§ **TASK REQUIREMENTS**:
Take the data below and extract the lines from the one with "1. Kontraktas kurtas ir testuotas Remix IDE" to the one with "## 62. Kamikaze Ants and Exploding Termites", inclusive, exactly as written.

..............................

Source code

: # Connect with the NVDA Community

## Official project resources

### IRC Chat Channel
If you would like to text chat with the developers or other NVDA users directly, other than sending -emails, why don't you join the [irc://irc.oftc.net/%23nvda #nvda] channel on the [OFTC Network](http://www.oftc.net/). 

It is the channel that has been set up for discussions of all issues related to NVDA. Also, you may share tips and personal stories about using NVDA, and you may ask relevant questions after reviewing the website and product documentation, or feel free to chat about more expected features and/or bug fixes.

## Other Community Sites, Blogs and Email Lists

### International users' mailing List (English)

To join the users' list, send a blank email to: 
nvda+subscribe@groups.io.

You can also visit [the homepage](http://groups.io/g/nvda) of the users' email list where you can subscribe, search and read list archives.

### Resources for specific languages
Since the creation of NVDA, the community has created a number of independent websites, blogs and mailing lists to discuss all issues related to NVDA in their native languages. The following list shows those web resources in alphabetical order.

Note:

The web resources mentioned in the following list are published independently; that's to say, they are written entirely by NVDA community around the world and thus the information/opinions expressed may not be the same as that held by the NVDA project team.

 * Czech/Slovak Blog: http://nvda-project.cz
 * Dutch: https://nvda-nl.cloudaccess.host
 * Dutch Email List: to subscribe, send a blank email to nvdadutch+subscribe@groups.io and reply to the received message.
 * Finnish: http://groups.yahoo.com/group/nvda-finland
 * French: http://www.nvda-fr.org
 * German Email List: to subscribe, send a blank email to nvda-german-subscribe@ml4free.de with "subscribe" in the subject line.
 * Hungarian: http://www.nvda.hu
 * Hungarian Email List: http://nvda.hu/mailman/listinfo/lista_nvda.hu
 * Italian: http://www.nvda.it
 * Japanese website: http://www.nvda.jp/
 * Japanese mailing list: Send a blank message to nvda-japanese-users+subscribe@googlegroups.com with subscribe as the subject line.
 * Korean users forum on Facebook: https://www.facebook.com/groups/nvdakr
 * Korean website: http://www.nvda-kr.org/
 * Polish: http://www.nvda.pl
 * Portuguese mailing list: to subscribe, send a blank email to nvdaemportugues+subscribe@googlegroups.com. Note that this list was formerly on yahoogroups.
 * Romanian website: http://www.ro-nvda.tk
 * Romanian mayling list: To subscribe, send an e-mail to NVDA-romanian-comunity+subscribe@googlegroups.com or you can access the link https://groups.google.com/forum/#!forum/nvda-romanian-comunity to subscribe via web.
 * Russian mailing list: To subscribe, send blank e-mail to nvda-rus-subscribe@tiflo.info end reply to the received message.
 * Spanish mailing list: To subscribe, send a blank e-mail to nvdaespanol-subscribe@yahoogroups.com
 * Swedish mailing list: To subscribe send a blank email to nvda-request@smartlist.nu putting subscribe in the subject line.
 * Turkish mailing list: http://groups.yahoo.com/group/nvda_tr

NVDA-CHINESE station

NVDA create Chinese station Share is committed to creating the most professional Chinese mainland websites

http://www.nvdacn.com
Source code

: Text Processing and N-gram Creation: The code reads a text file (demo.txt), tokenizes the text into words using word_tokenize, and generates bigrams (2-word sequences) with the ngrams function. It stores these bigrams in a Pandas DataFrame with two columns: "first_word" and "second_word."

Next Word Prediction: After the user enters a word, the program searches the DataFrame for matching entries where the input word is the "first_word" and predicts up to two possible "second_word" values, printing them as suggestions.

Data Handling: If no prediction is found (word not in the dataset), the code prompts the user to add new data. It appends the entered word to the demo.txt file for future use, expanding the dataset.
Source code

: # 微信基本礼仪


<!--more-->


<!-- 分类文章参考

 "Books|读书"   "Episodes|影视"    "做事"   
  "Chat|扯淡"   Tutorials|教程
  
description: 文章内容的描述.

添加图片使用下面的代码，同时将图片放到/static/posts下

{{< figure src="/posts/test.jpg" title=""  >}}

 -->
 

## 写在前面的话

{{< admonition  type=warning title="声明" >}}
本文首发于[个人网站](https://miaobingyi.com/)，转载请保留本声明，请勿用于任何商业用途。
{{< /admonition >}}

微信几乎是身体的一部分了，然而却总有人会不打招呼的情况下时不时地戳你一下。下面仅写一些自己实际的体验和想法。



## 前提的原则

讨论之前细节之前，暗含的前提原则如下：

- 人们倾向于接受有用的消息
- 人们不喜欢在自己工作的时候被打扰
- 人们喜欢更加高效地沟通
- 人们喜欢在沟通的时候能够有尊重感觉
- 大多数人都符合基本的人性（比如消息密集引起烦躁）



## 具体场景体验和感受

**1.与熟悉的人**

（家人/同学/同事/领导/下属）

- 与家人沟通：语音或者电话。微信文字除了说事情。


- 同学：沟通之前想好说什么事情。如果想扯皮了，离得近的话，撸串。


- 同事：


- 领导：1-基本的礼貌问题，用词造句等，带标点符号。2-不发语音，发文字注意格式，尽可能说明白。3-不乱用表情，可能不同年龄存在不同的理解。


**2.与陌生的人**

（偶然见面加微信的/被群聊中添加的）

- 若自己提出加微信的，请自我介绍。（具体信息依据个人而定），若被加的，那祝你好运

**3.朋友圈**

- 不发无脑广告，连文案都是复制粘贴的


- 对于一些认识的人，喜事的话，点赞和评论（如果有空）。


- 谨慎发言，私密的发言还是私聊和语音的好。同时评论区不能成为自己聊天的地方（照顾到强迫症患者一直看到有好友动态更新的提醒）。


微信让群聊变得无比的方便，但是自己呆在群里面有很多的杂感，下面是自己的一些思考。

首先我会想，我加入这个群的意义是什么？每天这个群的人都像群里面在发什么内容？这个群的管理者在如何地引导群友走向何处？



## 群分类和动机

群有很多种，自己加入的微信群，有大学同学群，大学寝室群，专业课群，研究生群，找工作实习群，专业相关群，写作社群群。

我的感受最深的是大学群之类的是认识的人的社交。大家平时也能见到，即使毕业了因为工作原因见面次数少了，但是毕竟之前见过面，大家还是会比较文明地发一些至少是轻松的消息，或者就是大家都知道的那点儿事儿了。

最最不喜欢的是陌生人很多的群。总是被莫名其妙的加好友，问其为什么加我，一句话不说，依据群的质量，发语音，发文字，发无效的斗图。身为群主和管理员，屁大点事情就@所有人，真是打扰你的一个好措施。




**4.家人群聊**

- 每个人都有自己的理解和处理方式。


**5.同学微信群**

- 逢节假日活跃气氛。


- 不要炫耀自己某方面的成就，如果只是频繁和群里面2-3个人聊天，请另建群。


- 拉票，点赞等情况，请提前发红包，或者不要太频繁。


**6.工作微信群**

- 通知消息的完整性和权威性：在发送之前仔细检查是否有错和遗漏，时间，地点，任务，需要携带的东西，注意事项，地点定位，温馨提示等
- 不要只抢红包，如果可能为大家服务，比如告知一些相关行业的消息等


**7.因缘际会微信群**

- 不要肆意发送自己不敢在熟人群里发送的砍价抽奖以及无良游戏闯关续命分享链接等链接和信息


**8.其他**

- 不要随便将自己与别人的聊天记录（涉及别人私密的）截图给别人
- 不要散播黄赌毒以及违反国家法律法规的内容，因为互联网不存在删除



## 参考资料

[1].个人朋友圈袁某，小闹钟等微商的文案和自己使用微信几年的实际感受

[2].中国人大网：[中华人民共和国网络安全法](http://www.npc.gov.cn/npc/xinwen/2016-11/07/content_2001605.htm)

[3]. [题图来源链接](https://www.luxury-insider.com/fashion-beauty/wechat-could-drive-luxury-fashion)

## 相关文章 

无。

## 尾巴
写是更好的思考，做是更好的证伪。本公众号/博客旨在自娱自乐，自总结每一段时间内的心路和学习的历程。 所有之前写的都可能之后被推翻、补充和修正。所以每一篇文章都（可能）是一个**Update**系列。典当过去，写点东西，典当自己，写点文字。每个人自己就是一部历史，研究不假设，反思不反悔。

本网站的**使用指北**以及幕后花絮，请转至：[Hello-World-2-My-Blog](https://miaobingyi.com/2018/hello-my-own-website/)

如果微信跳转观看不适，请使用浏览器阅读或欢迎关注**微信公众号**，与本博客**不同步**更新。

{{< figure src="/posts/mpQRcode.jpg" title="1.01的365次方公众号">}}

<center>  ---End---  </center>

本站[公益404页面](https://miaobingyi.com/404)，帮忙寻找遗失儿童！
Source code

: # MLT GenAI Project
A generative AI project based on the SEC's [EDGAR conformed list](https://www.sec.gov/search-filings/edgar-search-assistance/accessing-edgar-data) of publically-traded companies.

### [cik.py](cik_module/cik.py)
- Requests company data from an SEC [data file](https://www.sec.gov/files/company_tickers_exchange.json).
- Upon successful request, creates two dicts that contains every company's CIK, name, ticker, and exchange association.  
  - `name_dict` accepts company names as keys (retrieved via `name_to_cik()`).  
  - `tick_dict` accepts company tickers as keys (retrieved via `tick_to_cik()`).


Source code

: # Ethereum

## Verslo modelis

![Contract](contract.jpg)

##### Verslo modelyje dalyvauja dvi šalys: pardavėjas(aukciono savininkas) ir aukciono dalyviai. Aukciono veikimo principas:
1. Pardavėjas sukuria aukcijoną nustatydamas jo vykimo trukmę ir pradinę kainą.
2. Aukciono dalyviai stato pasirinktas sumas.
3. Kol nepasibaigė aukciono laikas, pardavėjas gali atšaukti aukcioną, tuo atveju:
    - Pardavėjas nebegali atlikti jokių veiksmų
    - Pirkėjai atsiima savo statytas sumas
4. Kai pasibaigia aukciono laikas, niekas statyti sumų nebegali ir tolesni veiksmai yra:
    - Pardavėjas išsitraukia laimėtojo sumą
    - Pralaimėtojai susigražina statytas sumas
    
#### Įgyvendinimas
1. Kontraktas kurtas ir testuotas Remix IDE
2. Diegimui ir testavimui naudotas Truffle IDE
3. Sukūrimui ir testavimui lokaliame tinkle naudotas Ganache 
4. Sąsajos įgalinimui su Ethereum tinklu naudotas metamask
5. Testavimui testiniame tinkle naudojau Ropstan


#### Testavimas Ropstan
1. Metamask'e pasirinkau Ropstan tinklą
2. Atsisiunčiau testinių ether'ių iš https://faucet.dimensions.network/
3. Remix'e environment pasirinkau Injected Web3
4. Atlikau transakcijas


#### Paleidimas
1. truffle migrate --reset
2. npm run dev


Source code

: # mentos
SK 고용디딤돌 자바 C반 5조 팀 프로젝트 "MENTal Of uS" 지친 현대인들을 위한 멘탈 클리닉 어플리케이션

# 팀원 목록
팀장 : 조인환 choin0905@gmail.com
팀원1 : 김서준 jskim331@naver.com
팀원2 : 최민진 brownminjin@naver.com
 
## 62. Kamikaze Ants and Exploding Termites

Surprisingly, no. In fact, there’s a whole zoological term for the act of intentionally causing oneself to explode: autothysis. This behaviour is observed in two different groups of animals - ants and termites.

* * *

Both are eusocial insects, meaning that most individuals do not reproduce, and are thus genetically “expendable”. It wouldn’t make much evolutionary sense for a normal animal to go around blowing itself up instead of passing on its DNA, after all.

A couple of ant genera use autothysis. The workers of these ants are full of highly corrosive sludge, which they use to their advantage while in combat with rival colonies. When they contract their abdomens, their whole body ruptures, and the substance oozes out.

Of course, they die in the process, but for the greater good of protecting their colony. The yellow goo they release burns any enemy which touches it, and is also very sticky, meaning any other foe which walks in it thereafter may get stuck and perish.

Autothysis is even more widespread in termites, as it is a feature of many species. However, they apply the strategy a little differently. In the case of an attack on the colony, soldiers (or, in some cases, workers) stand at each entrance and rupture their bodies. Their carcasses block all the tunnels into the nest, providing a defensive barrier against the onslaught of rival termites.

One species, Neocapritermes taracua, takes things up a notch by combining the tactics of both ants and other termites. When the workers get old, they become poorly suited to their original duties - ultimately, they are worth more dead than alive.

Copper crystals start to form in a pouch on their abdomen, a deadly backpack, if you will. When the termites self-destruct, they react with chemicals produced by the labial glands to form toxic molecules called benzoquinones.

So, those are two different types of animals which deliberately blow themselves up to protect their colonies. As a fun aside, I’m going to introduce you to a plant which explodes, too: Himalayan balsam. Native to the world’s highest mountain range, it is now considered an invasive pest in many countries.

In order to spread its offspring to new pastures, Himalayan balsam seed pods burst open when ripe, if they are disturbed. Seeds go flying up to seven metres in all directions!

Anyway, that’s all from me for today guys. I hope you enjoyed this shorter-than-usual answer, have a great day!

..............................

§ **RESULT OF THE EXERCISE**:
1. Kontraktas kurtas ir testuotas Remix IDE
2. Diegimui ir testavimui naudotas Truffle IDE
3. Sukūrimui ir testavimui lokaliame tinkle naudotas Ganache 
4. Sąsajos įgalinimui su Ethereum tinklu naudotas metamask
5. Testavimui testiniame tinkle naudojau Ropstan


#### Testavimas Ropstan
1. Metamask'e pasirinkau Ropstan tinklą
2. Atsisiunčiau testinių ether'ių iš https://faucet.dimensions.network/
3. Remix'e environment pasirinkau Injected Web3
4. Atlikau transakcijas


#### Paleidimas
1. truffle migrate --reset
2. npm run dev


Source code

: # mentos
SK 고용디딤돌 자바 C반 5조 팀 프로젝트 "MENTal Of uS" 지친 현대인들을 위한 멘탈 클리닉 어플리케이션

# 팀원 목록
팀장 : 조인환 choin0905@gmail.com
팀원1 : 김서준 jskim331@naver.com
팀원2 : 최민진 brownminjin@naver.com
 
## 62. Kamikaze Ants and Exploding Termites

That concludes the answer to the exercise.